Nesta semana, ocorreu no Congresso Nacional uma sessão solene em comemoração aos 40 anos da redemocratização no Brasil, evento bastante sintomático do que a democracia representa em nosso país.
O símbolo desse evento foi a homenagem ao ex-presidente José Sarney, um político oligárquico, governador do Maranhão durante a Ditadura Militar e membro, desde 1965, do partido de sustentação do golpe de 1964, a ARENA. Sarney permaneceu no partido da ditadura até o último momento, e somente em 1984 migrou para o MDB, concorrendo como vice na chapa de Tancredo Neves.
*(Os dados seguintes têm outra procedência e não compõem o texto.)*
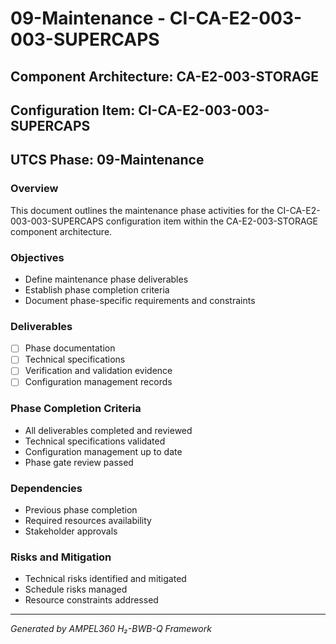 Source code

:# 09-Maintenance - CI-CA-E2-003-003-SUPERCAPS

## Component Architecture: CA-E2-003-STORAGE
## Configuration Item: CI-CA-E2-003-003-SUPERCAPS
## UTCS Phase: 09-Maintenance

### Overview
This document outlines the maintenance phase activities for the CI-CA-E2-003-003-SUPERCAPS configuration item within the CA-E2-003-STORAGE component architecture.

### Objectives
- Define maintenance phase deliverables
- Establish phase completion criteria
- Document phase-specific requirements and constraints

### Deliverables
- [ ] Phase documentation
- [ ] Technical specifications
- [ ] Verification and validation evidence
- [ ] Configuration management records

### Phase Completion Criteria
- All deliverables completed and reviewed
- Technical specifications validated
- Configuration management up to date
- Phase gate review passed

### Dependencies
- Previous phase completion
- Required resources availability
- Stakeholder approvals

### Risks and Mitigation
- Technical risks identified and mitigated
- Schedule risks managed
- Resource constraints addressed

---
*Generated by AMPEL360 H₂-BWB-Q Framework*
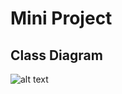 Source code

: # Mini Project

## Class Diagram

![alt text](https://github.com/chaudhari-akash/Mini-Project/blob/main/Class%20Diagram/Class_Diag.png)
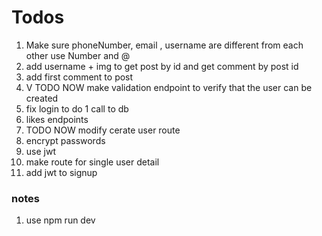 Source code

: # Todos

1. Make sure phoneNumber, email , username are different from each other use Number and @
2. add username + img to get post by id and get comment by post id
3. add first comment to post
4. V TODO NOW make validation endpoint to verify that the user can be created
5. fix login to do 1 call to db
6. likes endpoints
7. TODO NOW modify cerate user route
8. encrypt passwords
9. use jwt
10. make route for single user detail
11. add jwt to signup

### notes

1. use npm run dev
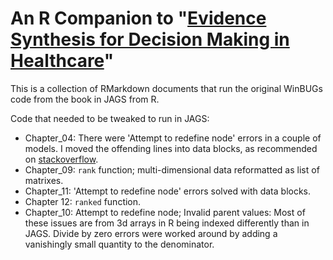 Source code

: # An R Companion to "[Evidence Synthesis for Decision Making in Healthcare](https://onlinelibrary.wiley.com/doi/book/10.1002/9781119942986)"

This is a collection of RMarkdown documents that run the original WinBUGs code from the book in JAGS from R.

Code that needed to be tweaked to run in JAGS:

* Chapter_04: There were 'Attempt to redefine node' errors in a couple of models. I moved the offending lines into data blocks, as recommended on [stackoverflow](https://stackoverflow.com/questions/78502051/how-to-convert-winbugs-code-into-jags-r-code).
* Chapter_09: `rank` function; multi-dimensional data reformatted as list of matrixes.
* Chapter_11: 'Attempt to redefine node' errors solved with data blocks.
* Chapter 12: `ranked` function.
* Chapter_10: Attempt to redefine node; Invalid parent values: Most of these issues are from 3d arrays in R being indexed differently than in JAGS. Divide by zero errors were worked around by adding a vanishingly small quantity to the denominator.
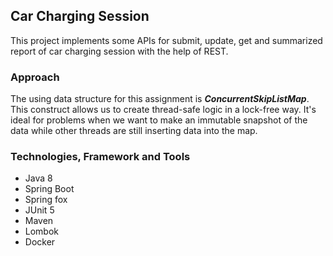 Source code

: ## Car Charging Session
This project implements some APIs for submit, update, get and summarized report of car charging
session with the help of REST.

### Approach
The using data structure for this assignment is ***ConcurrentSkipListMap***. This construct
allows us to create thread-safe logic in a lock-free way. It's ideal for problems when we
want to make an immutable snapshot of the data while other threads are still inserting
data into the map.

### Technologies, Framework and Tools
-	Java 8
-	Spring Boot
-   Spring fox
-	JUnit 5
-	Maven
-   Lombok
-   Docker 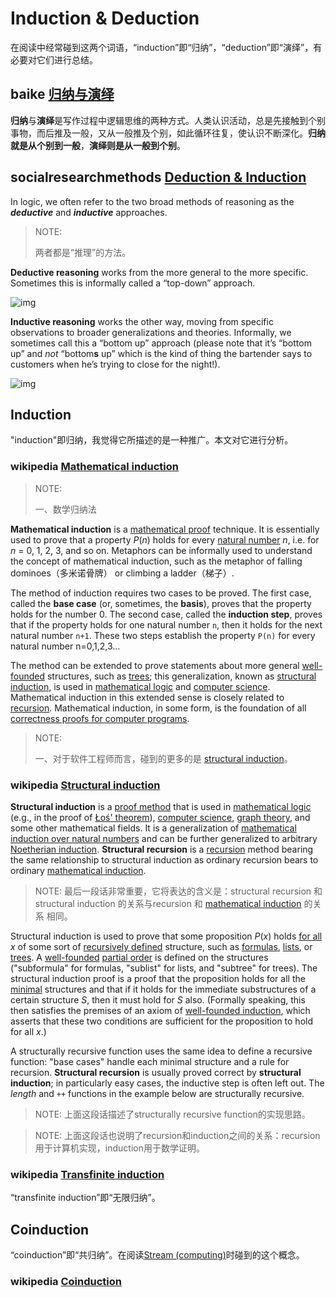 # Induction & Deduction

在阅读中经常碰到这两个词语，“induction”即“归纳”，“deduction”即“演绎”，有必要对它们进行总结。

## baike [归纳与演绎](https://baike.baidu.com/item/%E5%BD%92%E7%BA%B3%E4%B8%8E%E6%BC%94%E7%BB%8E/4879738?fr=aladdin)

**归纳**与**演绎**是写作过程中逻辑思维的两种方式。人类认识活动，总是先接触到个别事物，而后推及一般，又从一般推及个别，如此循环往复，使认识不断深化。**归纳就是从个别到一般**，**演绎则是从一般到个别**。



## socialresearchmethods [Deduction & Induction](https://socialresearchmethods.net/kb/deduction-and-induction/)

In logic, we often refer to the two broad methods of reasoning as the ***deductive*** and ***inductive*** approaches.

> NOTE:
>
> 两者都是“推理”的方法。

**Deductive reasoning** works from the more general to the more specific. Sometimes this is informally called a “top-down” approach.

![img](https://socialresearchmethods.net/kb/Assets/images/deduct.gif)

**Inductive reasoning** works the other way, moving from specific observations to broader generalizations and theories. Informally, we sometimes call this a “bottom up” approach (please note that it’s “bottom up” and *not* “bottom**s** up” which is the kind of thing the bartender says to customers when he’s trying to close for the night!). 

![img](https://socialresearchmethods.net/kb/Assets/images/induct.gif)





## Induction

"induction"即归纳，我觉得它所描述的是一种推广。本文对它进行分析。

### wikipedia [Mathematical induction](https://en.wikipedia.org/wiki/Mathematical_induction)

> NOTE:
>
> 一、数学归纳法

**Mathematical induction** is a [mathematical proof](https://en.wikipedia.org/wiki/Mathematical_proof) technique. It is essentially used to prove that a property *P*(*n*) holds for every [natural number](https://en.wikipedia.org/wiki/Natural_number) *n*, i.e. for *n* = 0, 1, 2, 3, and so on. Metaphors can be informally used to understand the concept of mathematical induction, such as the metaphor of falling dominoes（多米诺骨牌） or climbing a ladder（梯子）.

The method of induction requires two cases to be proved. The first case, called the **base case** (or, sometimes, the **basis**), proves that the property holds for the number 0. The second case, called the **induction step**, proves that if the property holds for one natural number `n`,  then it holds for the next natural number `n+1`. These two steps establish the property `P(n)` for every natural number n=0,1,2,3...

The method can be extended to prove statements about more general [well-founded](https://en.wikipedia.org/wiki/Well-founded) structures, such as [trees](https://en.wikipedia.org/wiki/Tree_(set_theory)); this generalization, known as [structural induction](https://en.wikipedia.org/wiki/Structural_induction), is used in [mathematical logic](https://en.wikipedia.org/wiki/Mathematical_logic) and [computer science](https://en.wikipedia.org/wiki/Computer_science). Mathematical induction in this extended sense is closely related to [recursion](https://en.wikipedia.org/wiki/Recursion). Mathematical induction, in some form, is the foundation of all [correctness proofs for computer programs](https://en.wikipedia.org/wiki/Formal_verification).

> NOTE:
>
> 一、对于软件工程师而言，碰到的更多的是 [structural induction](https://en.wikipedia.org/wiki/Structural_induction)。

### wikipedia [Structural induction](https://en.wikipedia.org/wiki/Structural_induction) 

**Structural induction** is a [proof method](https://en.wikipedia.org/wiki/Proof_method) that is used in [mathematical logic](https://en.wikipedia.org/wiki/Mathematical_logic) (e.g., in the proof of [Łoś' theorem](https://en.wikipedia.org/wiki/Ultraproduct#Łoś'_theorem)), [computer science](https://en.wikipedia.org/wiki/Computer_science), [graph theory](https://en.wikipedia.org/wiki/Graph_theory), and some other mathematical fields. It is a generalization of [mathematical induction over natural numbers](https://en.wikipedia.org/wiki/Mathematical_induction) and can be further generalized to arbitrary [Noetherian induction](https://en.wikipedia.org/wiki/Noetherian_induction). **Structural recursion** is a [recursion](https://en.wikipedia.org/wiki/Recursion) method bearing the same relationship to structural induction as ordinary recursion bears to ordinary [mathematical induction](https://en.wikipedia.org/wiki/Mathematical_induction).

> NOTE: 最后一段话非常重要，它将表达的含义是：structural recursion 和 structural induction 的关系与recursion 和  [mathematical induction](https://en.wikipedia.org/wiki/Mathematical_induction) 的关系 相同。

Structural induction is used to prove that some proposition *P*(*x*) holds [for all](https://en.wikipedia.org/wiki/For_all) *x* of some sort of [recursively defined](https://en.wikipedia.org/wiki/Recursive_definition) structure, such as [formulas](https://en.wikipedia.org/wiki/First-order_logic#Formulas), [lists](https://en.wikipedia.org/wiki/List_(computer_science)), or [trees](https://en.wikipedia.org/wiki/Tree_(graph_theory)). A [well-founded](https://en.wikipedia.org/wiki/Well-founded) [partial order](https://en.wikipedia.org/wiki/Partial_order) is defined on the structures ("subformula" for formulas, "sublist" for lists, and "subtree" for trees). The structural induction proof is a proof that the proposition holds for all the [minimal](https://en.wikipedia.org/wiki/Minimal_element) structures and that if it holds for the immediate substructures of a certain structure *S*, then it must hold for *S* also. (Formally speaking, this then satisfies the premises of an axiom of [well-founded induction](https://en.wikipedia.org/wiki/Well-founded_induction), which asserts that these two conditions are sufficient for the proposition to hold for all *x*.)



A structurally recursive function uses the same idea to define a recursive function: "base cases" handle each minimal structure and a rule for recursion. **Structural recursion** is usually proved correct by **structural induction**; in particularly easy cases, the inductive step is often left out. The *length* and `++` functions in the example below are structurally recursive.

> NOTE: 上面这段话描述了structurally recursive function的实现思路。

> NOTE: 上面这段话也说明了recursion和induction之间的关系：recursion用于计算机实现，induction用于数学证明。



### wikipedia [Transfinite induction](https://en.wikipedia.org/wiki/Transfinite_induction)

“transfinite induction”即“无限归纳”。



## Coinduction

“coinduction”即“共归纳”。在阅读[Stream (computing)](https://en.wikipedia.org/wiki/Stream_(computing))时碰到的这个概念。

### wikipedia [Coinduction](https://en.wikipedia.org/wiki/Coinduction)



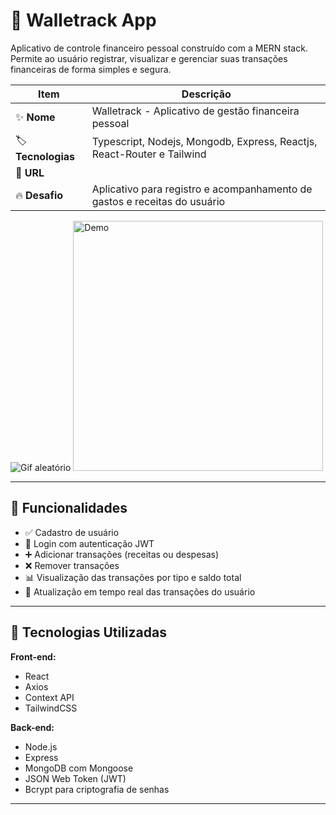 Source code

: # 💸 Walletrack App

<p> Aplicativo de controle financeiro pessoal construído com a MERN stack.  Permite ao usuário registrar, visualizar e gerenciar suas transações financeiras de forma simples e segura. </p>

| Item         | Descrição                                                                 |
|--------------|---------------------------------------------------------------------------|
| ✨ **Nome**       | Walletrack - Aplicativo de gestão financeira pessoal               |
| 🏷️ **Tecnologias** | Typescript, Nodejs, Mongodb, Express, Reactjs, React-Router e Tailwind                 |
| 🚀 **URL**        |                         |
| 🔥 **Desafio**    | Aplicativo para registro e acompanhamento de gastos e receitas do usuário |


![Gif aleatório](https://i.imgur.com/OLekPJQ.gif)
<img src="https://i.imgur.com/OLekPJQ.gif" alt="Demo" width="400" />

---

## 🚀 Funcionalidades

- ✅ Cadastro de usuário
- 🔐 Login com autenticação JWT
- ➕ Adicionar transações (receitas ou despesas)
- ❌ Remover transações
- 📊 Visualização das transações por tipo e saldo total
- 🔄 Atualização em tempo real das transações do usuário

---

## 🧱 Tecnologias Utilizadas

**Front-end:**
- React
- Axios
- Context API
- TailwindCSS

**Back-end:**
- Node.js
- Express
- MongoDB com Mongoose
- JSON Web Token (JWT)
- Bcrypt para criptografia de senhas

---
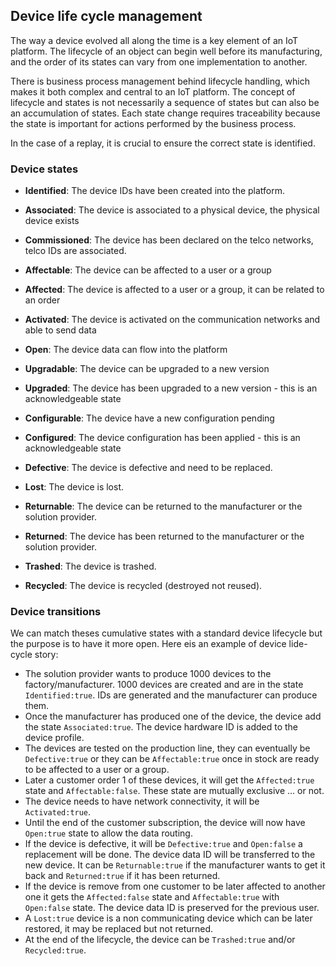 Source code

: ## Device life cycle management
The way a device evolved all along the time is a key element of an IoT platform.
The lifecycle of an object can begin well before its manufacturing, and the order of its states can vary from one 
implementation to another. 

There is business process management behind lifecycle handling, which makes it both complex 
and central to an IoT platform. The concept of lifecycle and states is not necessarily a sequence of states but can 
also be an accumulation of states. Each state change requires traceability because the state is important for actions 
performed by the business process. 

In the case of a replay, it is crucial to ensure the correct state is identified.

### Device states
- **Identified**: The device IDs have been created into the platform.
- **Associated**: The device is associated to a physical device, the physical device exists
- **Commissioned**: The device has been declared on the telco networks, telco IDs are associated.
- **Affectable**: The device can be affected to a user or a group
- **Affected**: The device is affected to a user or a group, it can be related to an order
- **Activated**: The device is activated on the communication networks and able to send data
- **Open**: The device data can flow into the platform

- **Upgradable**: The device can be upgraded to a new version
- **Upgraded**: The device has been upgraded to a new version - this is an acknowledgeable state
- **Configurable**: The device have a new configuration pending
- **Configured**: The device configuration has been applied - this is an acknowledgeable state

- **Defective**: The device is defective and need to be replaced.
- **Lost**: The device is lost.
- **Returnable**: The device can be returned to the manufacturer or the solution provider.
- **Returned**: The device has been returned to the manufacturer or the solution provider.
- **Trashed**: The device is trashed.
- **Recycled**: The device is recycled (destroyed not reused).

### Device transitions
We can match theses cumulative states with a standard device lifecycle but the purpose is to have it more open. Here eis an
example of device lide-cycle story:
- The solution provider wants to produce 1000 devices to the factory/manufacturer. 1000 devices are created and are in the 
state `Identified:true`. IDs are generated and the manufacturer can produce them.
- Once the manufacturer has produced one of the device, the device add the state `Associated:true`. The device hardware ID 
is added to the device profile.
- The devices are tested on the production line, they can eventually be `Defective:true` or they can be `Affectable:true` 
once in stock are ready to be affected to a user or a group.
- Later a customer order 1 of these devices, it will get the `Affected:true` state and `Affectable:false`. These state are 
mutually exclusive ... or not.
- The device needs to have network connectivity, it will be `Activated:true`. 
- Until the end of the customer subscription, the device will now have `Open:true` state to allow the data routing.
- If the device is defective, it will be `Defective:true` and `Open:false` a replacement will be done. The device data ID will be 
transferred to the new device. It can be `Returnable:true` if the manufacturer wants to get it back and `Returned:true` if it has been
returned.
- If the device is remove from one customer to be later affected to another one it gets the `Affected:false` state 
and `Affectable:true` with `Open:false` state. The device data ID is preserved for the previous user.
- A `Lost:true` device is a non communicating device which can be later restored, it may be replaced but not returned.
- At the end of the lifecycle, the device can be `Trashed:true` and/or `Recycled:true`.
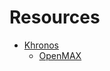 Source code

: Resources
=========

- [Khronos](https://www.khronos.org/)
  - [OpenMAX](https://www.khronos.org/openmax) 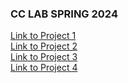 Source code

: ### CC LAB SPRING 2024 

[Link to Project 1](https://hanx253.github.io/advancedcclab/Project1_Poem/index.html)<br>
[Link to Project 2](https://hanx253.github.io/advancedcclab/Project2_Perspectives/index.html)<br>
[Link to Project 3](https://hanx253.github.io/advancedcclab/Project3_CommunityTool/index.html)<br>
[Link to Project 4](https://hanx253.github.io/advancedcclab/Project3_Petpet/index.html)
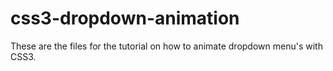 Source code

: # css3-dropdown-animation
These are the files for the tutorial on how to animate dropdown menu's with CSS3.
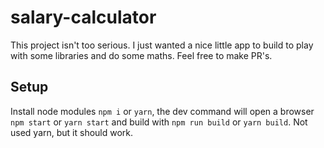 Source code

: # salary-calculator

This project isn't too serious. I just wanted a nice little app to build to play with some libraries and do some maths. Feel free to make PR's.

## Setup

Install node modules `npm i` or `yarn`, the dev command will open a browser `npm start` or `yarn start` and build with `npm run build` or `yarn build`. Not used yarn, but it should work.

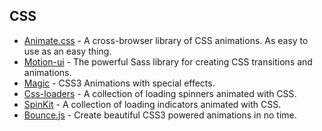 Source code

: ## CSS

  * [Animate.css](https://github.com/daneden/animate.css) \- A cross-browser library of CSS animations. As easy to use as an easy thing.
  * [Motion-ui](https://github.com/foundation/motion-ui) \- The powerful Sass library for creating CSS transitions and animations.
  * [Magic](https://github.com/miniMAC/magic) \- CSS3 Animations with special effects.
  * [Css-loaders](https://github.com/lukehaas/css-loaders) \- A collection of loading spinners animated with CSS.
  * [SpinKit](https://github.com/tobiasahlin/SpinKit) \- A collection of loading indicators animated with CSS.
  * [Bounce.js](https://github.com/tictail/bounce.js) \- Create beautiful CSS3 powered animations in no time. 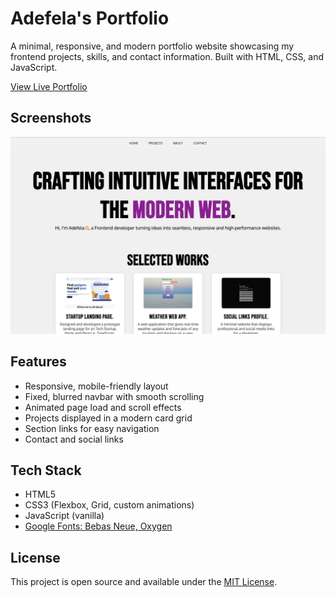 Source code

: # Adefela's Portfolio

A minimal, responsive, and modern portfolio website showcasing my frontend projects, skills, and contact information. Built with HTML, CSS, and JavaScript.

[View Live Portfolio](https://adefelaadegbokun.vercel.app)

## Screenshots
![Homepage Screenshot](images/screenshot.png)

## Features

- Responsive, mobile-friendly layout
- Fixed, blurred navbar with smooth scrolling
- Animated page load and scroll effects
- Projects displayed in a modern card grid
- Section links for easy navigation
- Contact and social links

## Tech Stack

- HTML5
- CSS3 (Flexbox, Grid, custom animations)
- JavaScript (vanilla)
- [Google Fonts: Bebas Neue, Oxygen](https://fonts.google.com/)

## License
This project is open source and available under the [MIT License](LICENSE).

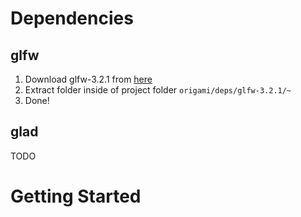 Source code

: # Dependencies
## glfw
1. Download glfw-3.2.1 from [here](https://www.glfw.org/download.html)
2. Extract folder inside of project folder
`origami/deps/glfw-3.2.1/~`
3. Done!
## glad
TODO

# Getting Started

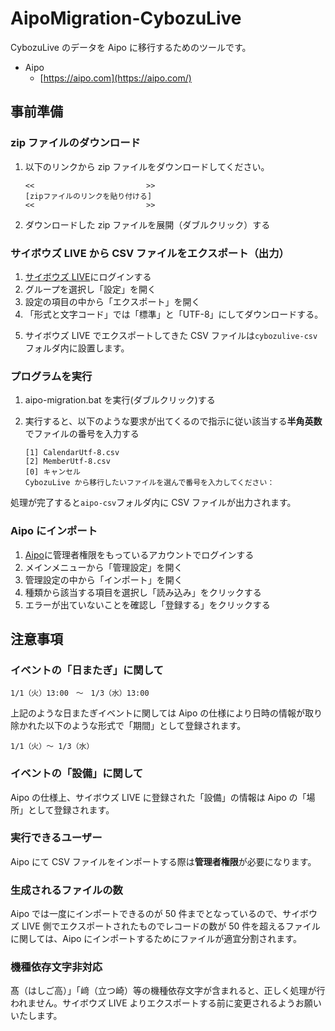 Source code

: # AipoMigration-CybozuLive

CybozuLive のデータを Aipo に移行するためのツールです。

- Aipo
  - [https://aipo.com](https://aipo.com/)

## 事前準備

### zip ファイルのダウンロード

1.  以下のリンクから zip ファイルをダウンロードしてください。

        <<                         >>
        [zipファイルのリンクを貼り付ける]
        <<                         >>

2.  ダウンロードした zip ファイルを展開（ダブルクリック）する

### サイボウズ LIVE から CSV ファイルをエクスポート（出力）

1. [サイボウズ LIVE](https://cybozulive.com/login)にログインする
2. グループを選択し「設定」を開く
3. 設定の項目の中から「エクスポート」を開く
4. 「形式と文字コード」では「標準」と「UTF-8」にしてダウンロードする。

5) サイボウズ LIVE でエクスポートしてきた CSV ファイルは`cybozulive-csv`フォルダ内に設置します。

### プログラムを実行

1.  aipo-migration.bat を実行(ダブルクリック)する

2.  実行すると、以下のような要求が出てくるので指示に従い該当する**半角英数**でファイルの番号を入力する

        [1] CalendarUtf-8.csv
        [2] MemberUtf-8.csv
        [0] キャンセル
        CybozuLive から移行したいファイルを選んで番号を入力してください：

処理が完了すると`aipo-csv`フォルダ内に CSV ファイルが出力されます。

### Aipo にインポート

1. [Aipo](https://login.aipo.com/)に管理者権限をもっているアカウントでログインする
2. メインメニューから「管理設定」を開く
3. 管理設定の中から「インポート」を開く
4. 種類から該当する項目を選択し「読み込み」をクリックする
5. エラーが出ていないことを確認し「登録する」をクリックする

## 注意事項

### イベントの「日またぎ」に関して

    1/1（火）13:00　〜　1/3（水）13:00

上記のような日またぎイベントに関しては Aipo の仕様により日時の情報が取り除かれた以下のような形式で「期間」として登録されます。

    1/1（火）〜 1/3（水）

### イベントの「設備」に関して

Aipo の仕様上、サイボウズ LIVE に登録された「設備」の情報は Aipo の「場所」として登録されます。

### 実行できるユーザー

Aipo にて CSV ファイルをインポートする際は**管理者権限**が必要になります。

### 生成されるファイルの数

Aipo では一度にインポートできるのが 50 件までとなっているので、サイボウズ LIVE 側でエクスポートされたものでレコードの数が 50 件を超えるファイルに関しては、Aipo にインポートするためにファイルが適宜分割されます。

### 機種依存文字非対応

髙（はしご高）」「﨑（立つ崎）等の機種依存文字が含まれると、正しく処理が行われません。サイボウズ LIVE よりエクスポートする前に変更されるようお願いいたします。
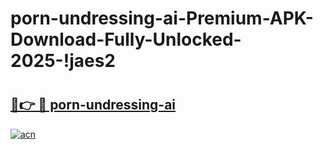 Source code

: # porn-undressing-ai-Premium-APK-Download-Fully-Unlocked-2025-!jaes2

# <h2><a href="https://1zmjpz.esa.edu.pl?title=porn-undressing-ai&ref=jaes2">🔗👉 🔴 porn-undressing-ai</a></h2>

[![acn](https://github.com/user-attachments/assets/0f9c940e-d8b0-45ae-aac7-cd30a18b3e1c)](https://1zmjpz.esa.edu.pl?title=porn-undressing-ai&ref=jaes2)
Em síntese, um apoiador do golpe de 1964 que só abandonou a ditadura quando percebeu que a mudança de regime era inevitável. Esse é o tipo de figura homenageada pela democracia brasileira.
Outro ponto digno de nota é que a sessão foi presidida pelo atual presidente da Câmara dos Deputados, Hugo Motta, político ligado a grupos oligárquicos da Paraíba e sucessor de Arthur Lira, igualmente vinculado a oligarquias de Alagoas.
Feitas essas observações, que revelam um pouco do espírito da nossa redemocratização, devemos nos perguntar: a Nova República é realmente uma novidade ou a continuação histórica das sucessivas fases da nossa trajetória nacional, marcada pela alternância entre regimes autocráticos (ditatoriais) e democracias oligárquicas (autocracias institucionalizadas)?
Parece-nos acertada a avaliação de Luís Carlos Prestes em sua famosa entrevista ao programa Roda Viva, em 1986: “Na minha opinião, não há nenhuma Nova República. Se há alguma Nova República, ela nasceu igual à Velha. Não houve nenhuma alteração em profundidade. Todas foram superficiais. Eu nego, portanto, a existência de uma Nova República.”
Ao analisarmos o processo de transição — lento, gradual e seguro — da ditadura empresarial-militar para a democracia, percebemos muitas continuidades e duas vitórias fundamentais para a classe dominante brasileira.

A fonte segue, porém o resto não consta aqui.